CS 162 Project 3 | KVStore

Project 3: KVStore

Getting Started

The project skeleton has been pushed to GitHub in the repository group<0> in the directory kvstore. You can define additional classes and methods as you deem fit, but you must not modify the defined prototypes/interfaces/variables. The Javadocs provided should be helpful as a guide to the implementation of each method.

If you’re using Vagrant, you can pull the skeleton by running the following commands:

  • cd ~/group
  • git pull staff master
  • If this doesn’t work for you, double-check that the group0 repo is setup as a tracked repository:

  • git remote -v
  • You should see staff linked to the group0 repo.
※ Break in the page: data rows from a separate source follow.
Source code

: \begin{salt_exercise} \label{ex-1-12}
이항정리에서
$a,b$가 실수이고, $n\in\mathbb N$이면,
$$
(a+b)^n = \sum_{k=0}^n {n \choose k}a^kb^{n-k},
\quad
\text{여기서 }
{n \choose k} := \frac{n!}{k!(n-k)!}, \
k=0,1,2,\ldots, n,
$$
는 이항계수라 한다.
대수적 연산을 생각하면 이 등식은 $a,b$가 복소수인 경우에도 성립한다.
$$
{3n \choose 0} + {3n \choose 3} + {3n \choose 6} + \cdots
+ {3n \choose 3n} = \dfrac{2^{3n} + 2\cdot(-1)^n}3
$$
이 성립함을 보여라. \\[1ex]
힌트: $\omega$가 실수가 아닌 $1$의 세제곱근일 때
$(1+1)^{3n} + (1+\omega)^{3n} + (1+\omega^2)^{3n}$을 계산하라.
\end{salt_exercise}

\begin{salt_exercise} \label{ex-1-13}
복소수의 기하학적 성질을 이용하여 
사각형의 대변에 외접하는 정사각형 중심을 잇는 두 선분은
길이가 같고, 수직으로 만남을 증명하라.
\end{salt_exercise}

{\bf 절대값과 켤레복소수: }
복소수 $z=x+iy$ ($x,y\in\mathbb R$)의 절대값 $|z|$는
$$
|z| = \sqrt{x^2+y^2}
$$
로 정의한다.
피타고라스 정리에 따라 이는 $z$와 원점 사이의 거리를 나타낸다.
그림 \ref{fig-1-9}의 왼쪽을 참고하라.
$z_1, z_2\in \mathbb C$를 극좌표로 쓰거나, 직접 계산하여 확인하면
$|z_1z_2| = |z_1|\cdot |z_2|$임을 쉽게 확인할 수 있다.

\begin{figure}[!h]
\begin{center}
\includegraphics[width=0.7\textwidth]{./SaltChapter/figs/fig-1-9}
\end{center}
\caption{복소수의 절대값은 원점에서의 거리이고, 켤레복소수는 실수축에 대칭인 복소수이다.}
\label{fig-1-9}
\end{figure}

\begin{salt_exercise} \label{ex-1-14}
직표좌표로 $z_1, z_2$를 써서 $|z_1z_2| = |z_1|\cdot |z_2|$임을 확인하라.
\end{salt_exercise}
If not, add the group0 repo and try again:

  • git remote add staff git@github.com:Berkeley-CS162/group0.git
  • If you’d like to start from scratch, you can branch from staff/master:

  • git checkout -b staff/master
  • The project is packaged for ant and includes a basic testing framework. The files SampleClient and SampleServer are given as examples on how to run a client and server in a standalone fashion. To use them, simply run the main method of the SampleServer class followed by the main method of the SampleClient class. EndToEndTemplate includes this sequence in JUnit setup and teardown methods. The provided tests should serve as a sanity check. You are expected to add tests to existing classes and add new classes of tests to your suite.

    Command Line

    To run all JUnit tests (up to the first failure), from within your kvstore directory:

    $ ant test

    To run a specific class of tests:

    $ ant runtest -Dtest=KVClientTest

    You can also use the following commands to clean and compile the project (though the above commands automatically compile):

    $ ant clean
    $ ant compile

    Note: Our ant build.xml file requires JDK 7 (javac 1.7.x). Upgrade if you do not have that installed locally. Use an inst machine if you do not want to upgrade locally.

    Eclipse

    You are welcome to use Eclipse exclusively while developing. However, it is STRONGLY recommended you run tests through Ant on vagrant (or through Eclipse) since you have to manually pass in arguments to the run configurations for each test that would otherwise be supplied by the ant build file.

    To import the project, create a new Java Project with your kvstore directory as the location of the project and click Finish. Do not import the project as an Java Project with Ant as the build.xml file we provided does not directly support the javac target.

    After importing the project, you can still run ant from within Eclipse by going to Run > External Tools > External Tools Configurations. Then create a new Ant Build configuration, specifying the path of your Buildfile (build.xml). Under the Targets configuration tab, choose test [default] and save this configuration with some name like "run all tests". Similarly, you can create configurations to run only single suites of tests at a time by selecting the target runtest and supplying the -Dtest=<Testclass> (like above) as an argument on the Main configuration tab. This should be equivalent to running the JUnit tests directly. We will, however, be grading on hive with ant, so you should make sure your project passes our tests there too before you submit. Note: If you are ever unable to get the tests working locally and you notice that the local port of the client socket does not match the remote port on the server-side socket, it is possible that Cisco AnyConnect is the culprit. You should uninstall it if you don't use it.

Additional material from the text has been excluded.